Чем ближе подъезжал Иван к родным местам, тем чаще и чаще качал головой и хмурился. Когда же миновал Троицкий посад, совсем затосковал Иван и, сделав большой круг, заехал к своему родичу, деду Кузьме. Дед вначале удивился, потом обрадовался, а под конец опечалился, заметив пустой рукав Ивана.

— Каково же тебя… ну, рассказывай, Иван…

— Нет, дед Кузьма, рассказывать буду потом, а ты мне скажи вперед: слыхал ли что о детях и об Агафье?
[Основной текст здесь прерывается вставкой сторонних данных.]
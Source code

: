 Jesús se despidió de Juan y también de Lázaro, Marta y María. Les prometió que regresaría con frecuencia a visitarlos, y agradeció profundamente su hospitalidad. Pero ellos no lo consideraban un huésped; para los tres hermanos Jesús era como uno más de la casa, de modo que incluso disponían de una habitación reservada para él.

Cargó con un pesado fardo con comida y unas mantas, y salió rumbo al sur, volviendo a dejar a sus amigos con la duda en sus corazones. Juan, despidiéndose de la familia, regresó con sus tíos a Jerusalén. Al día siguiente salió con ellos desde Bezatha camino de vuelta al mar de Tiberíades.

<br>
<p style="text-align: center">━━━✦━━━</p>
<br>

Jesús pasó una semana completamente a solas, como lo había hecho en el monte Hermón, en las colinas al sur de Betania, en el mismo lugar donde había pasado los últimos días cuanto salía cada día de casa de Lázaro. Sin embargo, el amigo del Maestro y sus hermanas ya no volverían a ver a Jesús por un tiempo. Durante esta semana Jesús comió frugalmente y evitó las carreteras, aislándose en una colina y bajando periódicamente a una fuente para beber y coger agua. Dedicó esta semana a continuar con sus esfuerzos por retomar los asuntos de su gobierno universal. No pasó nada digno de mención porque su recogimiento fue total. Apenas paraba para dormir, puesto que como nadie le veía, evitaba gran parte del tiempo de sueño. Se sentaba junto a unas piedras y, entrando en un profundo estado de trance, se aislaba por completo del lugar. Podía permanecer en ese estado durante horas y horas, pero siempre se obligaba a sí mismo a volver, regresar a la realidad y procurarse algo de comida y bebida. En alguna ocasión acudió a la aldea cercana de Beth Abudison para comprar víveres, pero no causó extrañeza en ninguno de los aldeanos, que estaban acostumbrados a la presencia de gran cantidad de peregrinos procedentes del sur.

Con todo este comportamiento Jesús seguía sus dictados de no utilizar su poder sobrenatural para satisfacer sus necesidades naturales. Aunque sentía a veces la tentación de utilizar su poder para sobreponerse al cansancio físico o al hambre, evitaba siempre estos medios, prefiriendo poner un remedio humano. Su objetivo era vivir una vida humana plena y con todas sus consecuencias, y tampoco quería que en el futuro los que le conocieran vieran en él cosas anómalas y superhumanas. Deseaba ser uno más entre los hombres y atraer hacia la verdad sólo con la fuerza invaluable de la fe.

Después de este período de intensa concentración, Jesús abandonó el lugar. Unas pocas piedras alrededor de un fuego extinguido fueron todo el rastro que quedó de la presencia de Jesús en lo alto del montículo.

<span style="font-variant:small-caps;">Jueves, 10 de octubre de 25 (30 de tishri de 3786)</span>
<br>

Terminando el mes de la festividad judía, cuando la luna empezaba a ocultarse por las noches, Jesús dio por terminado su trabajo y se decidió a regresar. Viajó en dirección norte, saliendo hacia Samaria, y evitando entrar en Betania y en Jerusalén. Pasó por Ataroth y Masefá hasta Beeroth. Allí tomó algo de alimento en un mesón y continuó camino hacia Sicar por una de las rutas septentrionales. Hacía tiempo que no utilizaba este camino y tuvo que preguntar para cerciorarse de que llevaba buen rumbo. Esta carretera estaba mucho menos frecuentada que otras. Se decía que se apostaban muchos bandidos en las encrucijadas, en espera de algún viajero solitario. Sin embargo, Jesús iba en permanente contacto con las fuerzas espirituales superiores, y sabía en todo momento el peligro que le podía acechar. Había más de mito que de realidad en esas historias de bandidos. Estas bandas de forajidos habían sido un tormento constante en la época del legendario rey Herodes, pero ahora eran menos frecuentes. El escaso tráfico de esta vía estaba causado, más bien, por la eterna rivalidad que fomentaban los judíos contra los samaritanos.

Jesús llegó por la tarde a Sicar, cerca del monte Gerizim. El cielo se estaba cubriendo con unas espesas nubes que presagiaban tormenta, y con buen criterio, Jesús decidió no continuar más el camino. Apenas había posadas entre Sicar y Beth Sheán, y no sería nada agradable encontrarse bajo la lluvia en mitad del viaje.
Дед Кузьма порадовал: деревня почти цела, выгорели только крайние хаты.

— Все в порядке, — утешил дед, — Николке четырнадцатый год пошел, а остальные, ну, те, конечно, еще подлетки и смотрят, как бы в горох какой залезть…

Иван бросился к деду:

— Вот спасибо тебе, дед Кузьма… Вот до чего ты меня обрадовал и облегчил… Я-то мучился, ехал, мучился и думал: попаду на пустое место и бобылем неприкаянным болтаться буду… Вот каково ты меня порадовал, дедка…

Когда бабушка собрала ужинать, дед Кузьма принес бутылку самогонки.

— Ну, Иван, садись… За твое возвращение… и помянем моего Яшу… Под Курском остался мой Яша… Ну, на то Божья воля… А Михаила мой еще жив, может теперь и вернется..

Сердце Ивана билось радостно и он видел перед собой счастье. Такой же радости хотелось пожелать и всем:

— Вернется, дед Кузьма, твой Михаила… Вот как возьмут Берлин, всенепременно будет Михаила дома…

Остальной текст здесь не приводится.